Tuesday, April 13, 2010

"Consumerism trumps sorrow"

This is the memorial for the Smolensk crash victims outside of City Hall. This morning I had this sudden stroke of inspiration, revolving around books of condolence. I was doing a search online for the general term when it came up that Belfast had one that opened this morning. I immediately got my things and headed out of the studio, even though I had just arrived after a morning walk, and went to see it.

Nothing earth shattering. But of course I felt sad. More so outdoors. Elizabeth reminds me of how I am particularly sensitive now b/c Ben is at war, and it's true. I find myself fixated on disaster, death, war, and conflict everywhere. I was walking away from the memorial, thinking about how I've felt sad a lot here, in relation to learning more and more about NI's history.

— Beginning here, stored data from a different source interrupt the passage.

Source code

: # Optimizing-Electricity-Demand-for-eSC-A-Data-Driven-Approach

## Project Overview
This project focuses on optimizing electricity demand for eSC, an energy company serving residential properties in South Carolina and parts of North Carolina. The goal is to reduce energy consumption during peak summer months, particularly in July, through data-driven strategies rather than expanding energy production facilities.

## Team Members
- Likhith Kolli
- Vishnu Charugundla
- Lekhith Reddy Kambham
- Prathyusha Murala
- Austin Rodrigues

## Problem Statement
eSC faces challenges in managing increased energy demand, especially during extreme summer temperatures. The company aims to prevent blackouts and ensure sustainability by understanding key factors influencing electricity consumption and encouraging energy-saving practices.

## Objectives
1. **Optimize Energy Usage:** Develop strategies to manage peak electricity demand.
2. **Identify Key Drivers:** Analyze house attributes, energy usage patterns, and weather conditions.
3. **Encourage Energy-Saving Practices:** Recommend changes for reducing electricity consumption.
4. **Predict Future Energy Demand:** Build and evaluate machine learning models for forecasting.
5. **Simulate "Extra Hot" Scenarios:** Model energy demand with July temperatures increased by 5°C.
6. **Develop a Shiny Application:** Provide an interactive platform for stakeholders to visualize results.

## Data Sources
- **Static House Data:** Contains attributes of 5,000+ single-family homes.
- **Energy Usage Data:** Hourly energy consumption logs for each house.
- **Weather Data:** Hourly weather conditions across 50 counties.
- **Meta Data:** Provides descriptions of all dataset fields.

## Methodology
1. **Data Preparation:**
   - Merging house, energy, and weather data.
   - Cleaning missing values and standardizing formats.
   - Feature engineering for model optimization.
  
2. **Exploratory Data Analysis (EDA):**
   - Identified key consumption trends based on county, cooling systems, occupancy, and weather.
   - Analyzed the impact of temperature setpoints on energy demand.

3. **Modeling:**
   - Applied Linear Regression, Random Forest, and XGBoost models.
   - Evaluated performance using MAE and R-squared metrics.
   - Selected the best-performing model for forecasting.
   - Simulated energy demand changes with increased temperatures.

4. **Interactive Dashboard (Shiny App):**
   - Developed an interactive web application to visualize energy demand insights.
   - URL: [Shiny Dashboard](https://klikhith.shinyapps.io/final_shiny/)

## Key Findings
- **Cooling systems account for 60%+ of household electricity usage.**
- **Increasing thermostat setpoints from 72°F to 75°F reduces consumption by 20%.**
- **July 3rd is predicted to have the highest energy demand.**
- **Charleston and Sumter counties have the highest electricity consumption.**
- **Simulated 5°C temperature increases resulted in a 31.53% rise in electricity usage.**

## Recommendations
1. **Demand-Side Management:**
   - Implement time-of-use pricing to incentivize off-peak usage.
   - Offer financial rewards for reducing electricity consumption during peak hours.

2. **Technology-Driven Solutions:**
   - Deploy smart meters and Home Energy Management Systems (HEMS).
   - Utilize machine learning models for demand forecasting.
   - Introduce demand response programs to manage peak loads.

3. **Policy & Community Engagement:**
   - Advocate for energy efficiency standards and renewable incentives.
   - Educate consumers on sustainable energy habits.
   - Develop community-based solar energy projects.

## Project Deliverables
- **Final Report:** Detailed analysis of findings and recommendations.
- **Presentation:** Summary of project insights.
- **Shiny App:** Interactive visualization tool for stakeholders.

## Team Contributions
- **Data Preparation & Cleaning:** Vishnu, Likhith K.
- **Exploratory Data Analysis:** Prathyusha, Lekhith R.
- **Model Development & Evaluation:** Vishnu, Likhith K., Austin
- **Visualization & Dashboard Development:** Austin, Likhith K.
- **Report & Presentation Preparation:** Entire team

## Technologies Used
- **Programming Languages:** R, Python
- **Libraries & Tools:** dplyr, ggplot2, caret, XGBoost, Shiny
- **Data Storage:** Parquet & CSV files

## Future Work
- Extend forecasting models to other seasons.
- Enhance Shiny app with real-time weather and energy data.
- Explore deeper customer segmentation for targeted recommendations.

[This is one half of an ad.] So to deal with my sadness, I walked straight into a store. Eleanor had recommended it b/c it has very nice food, and when I got upstairs, I saw she was right. Very pricey nice food. But I found a box of chocolate chips and got that, and walked back to the studio with a pink bag full of cookies. And then I emailed Ben to tell him about it: exactly the title of this post.

But I did get to work in the studio until a little past five, and met two more artists. I corded this tiny ball of hanji--it had been ready for me about two days after I arrived, and I would carry it with me but I was dreading the work. I finally bucked down and did it today, though my back is now very unhappy with me. I walked back home and am somehow still up to my eyeballs in work. How did I get so busy already?

1 comment:

  1. wow--books of condolences. sounds so right. sorrow.